• _Work request_: Every line of the listing that contains the word "both" is to be copied out.

• _Excerpted data_:
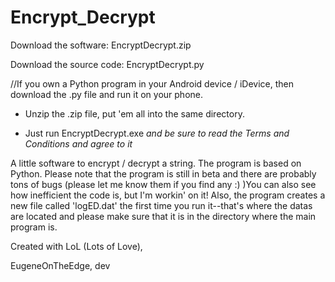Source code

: # Encrypt_Decrypt
Download the software: EncryptDecrypt.zip

Download the source code: EncryptDecrypt.py

//If you own a Python program in your Android device / iDevice, then download the .py file and run it on your phone.

- Unzip the .zip file, put 'em all into the same directory.

- Just run EncryptDecrypt.exe *and be sure to read the Terms and Conditions and agree to it*

A little software to encrypt / decrypt a string. The program is based on Python.
Please note that the program is still in beta and there are probably tons of bugs (please let me know them if you find any :) )You can also see how inefficient the code is, but I'm workin' on it!
Also, the program creates a new file called 'logED.dat' the first time you run it--that's where the datas are located and please make sure that it is in the directory where the main program is.



Created with LoL (Lots of Love),

EugeneOnTheEdge, dev

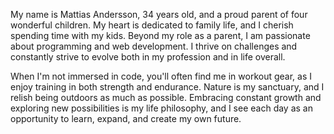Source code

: My name is Mattias Andersson, 34 years old, and a proud parent of four wonderful children. My heart is dedicated to family life, and I cherish spending time with my kids. Beyond my role as a parent, I am passionate about programming and web development. I thrive on challenges and constantly strive to evolve both in my profession and in life overall.

When I'm not immersed in code, you'll often find me in workout gear, as I enjoy training in both strength and endurance. Nature is my sanctuary, and I relish being outdoors as much as possible. Embracing constant growth and exploring new possibilities is my life philosophy, and I see each day as an opportunity to learn, expand, and create my own future.
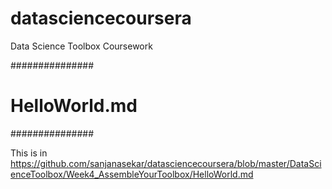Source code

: # datasciencecoursera
Data Science Toolbox Coursework

###############
# HelloWorld.md  
###############

This is in https://github.com/sanjanasekar/datasciencecoursera/blob/master/DataScienceToolbox/Week4_AssembleYourToolbox/HelloWorld.md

• _Response to the exercise_:
: My name is Mattias Andersson, 34 years old, and a proud parent of four wonderful children. My heart is dedicated to family life, and I cherish spending time with my kids. Beyond my role as a parent, I am passionate about programming and web development. I thrive on challenges and constantly strive to evolve both in my profession and in life overall.
When I'm not immersed in code, you'll often find me in workout gear, as I enjoy training in both strength and endurance. Nature is my sanctuary, and I relish being outdoors as much as possible. Embracing constant growth and exploring new possibilities is my life philosophy, and I see each day as an opportunity to learn, expand, and create my own future.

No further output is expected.